Data Engineer, Apache Spark

Company Name: Capital One
Location: McLean, Virginia
Date Posted: 03rd Aug, 2016

Collaborating as part of a cross-functional Agile team to create and enhance software that enables state of the art, next generation Big Data & Fast Data applications

-Building efficient storage for structured and unstructured data

- Developing and deploying distributed computing Big Data applications using Open Source frameworks like Apache Spark, Apex, Flink, Storm, Akka and Kafka on AWS Cloud

- Utilizing programming languages like Java, Scala, Python and Open Source RDBMS and NoSQL databases like PostgreSQL and MongoDB  

-Utilizing Hadoop modules such as YARN & MapReduce, and related Apache projects such as Hive, Hbase, Pig, and Cassandra

-Developing data-enabling software utilizing open source frameworks or projects such as Spring, Angular JS, SOLR, Drools, etc.

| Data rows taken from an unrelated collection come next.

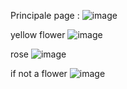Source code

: Principale page :
![image](https://github.com/user-attachments/assets/9e2ce2e8-080a-4aea-b958-e238047e79cb)

yellow flower
![image](https://github.com/user-attachments/assets/8b00d1e9-eb1f-4df6-8695-f234c2e72691)

rose 
![image](https://github.com/user-attachments/assets/54ba5a79-087a-4006-ae3f-c839b9510b93)

if not a flower
![image](https://github.com/user-attachments/assets/5f6116ae-32ec-45f5-bdfb-d83957e25ce5)
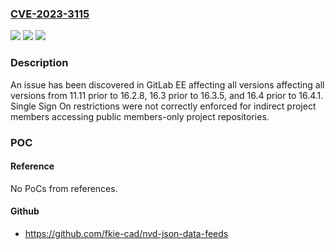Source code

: ### [CVE-2023-3115](https://cve.mitre.org/cgi-bin/cvename.cgi?name=CVE-2023-3115)
![](https://img.shields.io/static/v1?label=Product&message=GitLab&color=blue)
![](https://img.shields.io/static/v1?label=Version&message=11.11%3C%2016.2.8%20&color=brighgreen)
![](https://img.shields.io/static/v1?label=Vulnerability&message=CWE-284%3A%20Improper%20Access%20Control&color=brighgreen)

### Description

An issue has been discovered in GitLab EE affecting all versions affecting all versions from 11.11 prior to 16.2.8, 16.3 prior to 16.3.5, and 16.4 prior to 16.4.1. Single Sign On restrictions were not correctly enforced for indirect project members accessing public members-only project repositories.

### POC

#### Reference
No PoCs from references.

#### Github
- https://github.com/fkie-cad/nvd-json-data-feeds

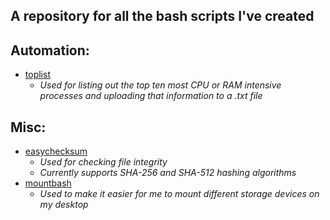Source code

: <h2>A repository for all the bash scripts I've created</h2>

<h2>Automation:</h2>

- [toplist](https://github.com/tylerhammond06/toplist)
  - _Used for listing out the top ten most CPU or RAM intensive processes and uploading that information to a .txt file_

<h2>Misc:</h2>

- [easychecksum](https://github.com/tylerhammond06/easychecksum)
  - _Used for checking file integrity_
  - _Currently supports SHA-256 and SHA-512 hashing algorithms_
- [mountbash](https://github.com/tylerhammond06/mountbash)
  - _Used to make it easier for me to mount different storage devices on my desktop_
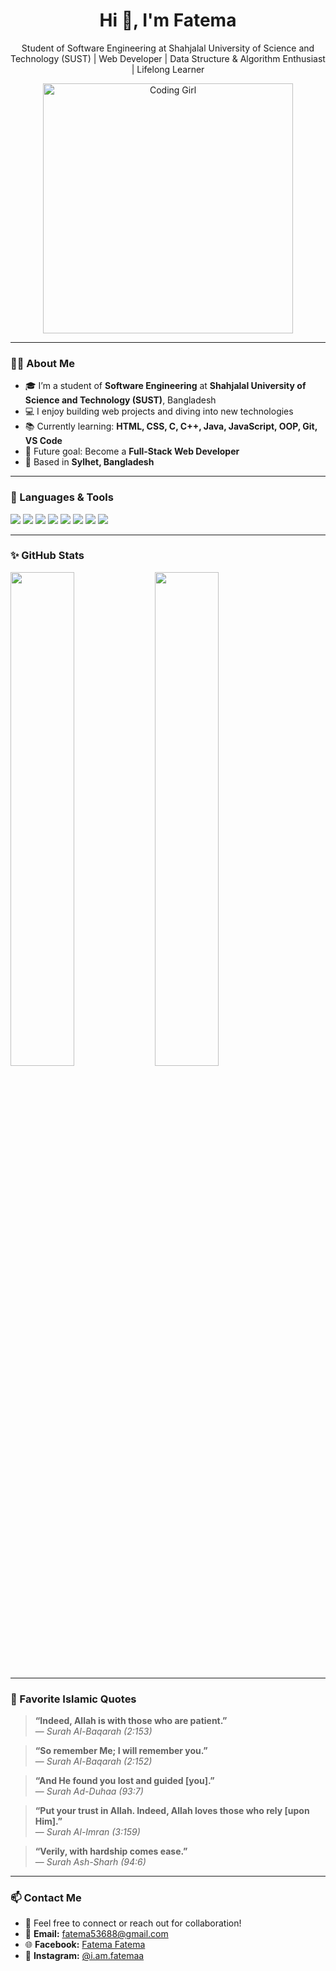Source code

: <h1 align="center">Hi 👋, I'm Fatema</h1>

<p align="center">
Student of Software Engineering at Shahjalal University of Science and Technology (SUST) | Web Developer | Data Structure & Algorithm Enthusiast | Lifelong Learner
</p>

<p align="center">
  <img src="https://i.pinimg.com/originals/79/9f/10/799f10aae113e34c771066f2a317efe3.gif" alt="Coding Girl" width="400"/>
</p>

---

### 👩‍💻 About Me

- 🎓 I’m a student of **Software Engineering** at **Shahjalal University of Science and Technology (SUST)**, Bangladesh  
- 💻 I enjoy building web projects and diving into new technologies  
- 📚 Currently learning: **HTML, CSS, C, C++, Java, JavaScript, OOP, Git, VS Code**  
- 🎯 Future goal: Become a **Full-Stack Web Developer**
- 📍 Based in **Sylhet, Bangladesh**

---

### 🔧 Languages & Tools
<p align="left">
  <img src="https://img.shields.io/badge/C-blue?style=flat&logo=c&logoColor=white"/>
  <img src="https://img.shields.io/badge/C++-00599C?style=flat&logo=c%2B%2B&logoColor=white"/>
  <img src="https://img.shields.io/badge/Java-ED8B00?style=flat&logo=java&logoColor=white"/>
  <img src="https://img.shields.io/badge/JavaScript-F7DF1E?style=flat&logo=javascript&logoColor=black"/>
  <img src="https://img.shields.io/badge/HTML5-E34F26?style=flat&logo=html5&logoColor=white"/>
  <img src="https://img.shields.io/badge/CSS3-1572B6?style=flat&logo=css3&logoColor=white"/>
  <img src="https://img.shields.io/badge/Git-F05032?style=flat&logo=git&logoColor=white"/>
  <img src="https://img.shields.io/badge/VS%20Code-007ACC?style=flat&logo=visual-studio-code&logoColor=white"/>
</p>

---

### ✨ GitHub Stats
<p align="left">
  <img src="https://github-readme-stats.vercel.app/api?username=2022831007&show_icons=true&theme=radical" width="45%">
  <img src="https://github-readme-stats.vercel.app/api/top-langs/?username=2022831007&layout=compact&theme=radical" width="45%">
</p>

---

### 🌙 Favorite Islamic Quotes

> **“Indeed, Allah is with those who are patient.”**  
> — *Surah Al-Baqarah (2:153)*

> **“So remember Me; I will remember you.”**  
> — *Surah Al-Baqarah (2:152)*

> **“And He found you lost and guided [you].”**  
> — *Surah Ad-Duhaa (93:7)*

> **“Put your trust in Allah. Indeed, Allah loves those who rely [upon Him].”**  
> — *Surah Al-Imran (3:159)*

> **“Verily, with hardship comes ease.”**  
> — *Surah Ash-Sharh (94:6)*

---

### 📫 Contact Me

- 💬 Feel free to connect or reach out for collaboration!
- 📧 **Email:** [fatema53688@gmail.com](mailto:fatema53688@gmail.com)
- 🌐 **Facebook:** [Fatema Fatema](https://www.facebook.com/fatema.fatema.741481/)
- 📸 **Instagram:** [@i.am.fatemaa](https://www.instagram.com/i.am.fatemaa/)
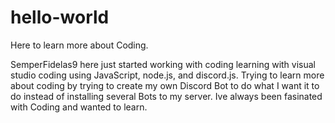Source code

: # hello-world
Here to learn more about Coding.

SemperFidelas9 here just started working with coding learning with visual studio coding using JavaScript, node.js, and discord.js. Trying to learn more about coding by trying to 
create my own Discord Bot to do what I want it to do instead of installing several Bots to my server. Ive always been fasinated with Coding and wanted to learn.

-Leveraging DevOps techniques and practices like Continuous Integration, Continuous Deployment, Test Automation, Build Automation and Test Driven Development to enable the rapid delivery of working code utilizing tools like Jenkins, Maven, Nexus, Chef, Teraform, Ruby, Git and Docker 

-Performing unit tests and conducting reviews with other team members to make sure your code is rigorously designed, elegantly coded, and effectively tuned for performance


-Bachelor’s Degree or military experience

-At least 3 years of professional work experience coding in data management

Preferred Qualifications:

-2+ years of experience with the Hadoop Stack

-2+ years of Distributed Computing frameworks experience

-2+ years experience with Cloud computing (AWS a plus)

-2+ years of NoSQL implementation experience (MongoDB and Cassandra a plus)

-4+ years Java or Scala development experience

-4+ years of scripting experience

-4+ years' experience with Relational Database Systems and SQL (PostgreSQL a plus)

-4+ years of ETL design, development and implementation experience

-4+ years of UNIX/Linux experience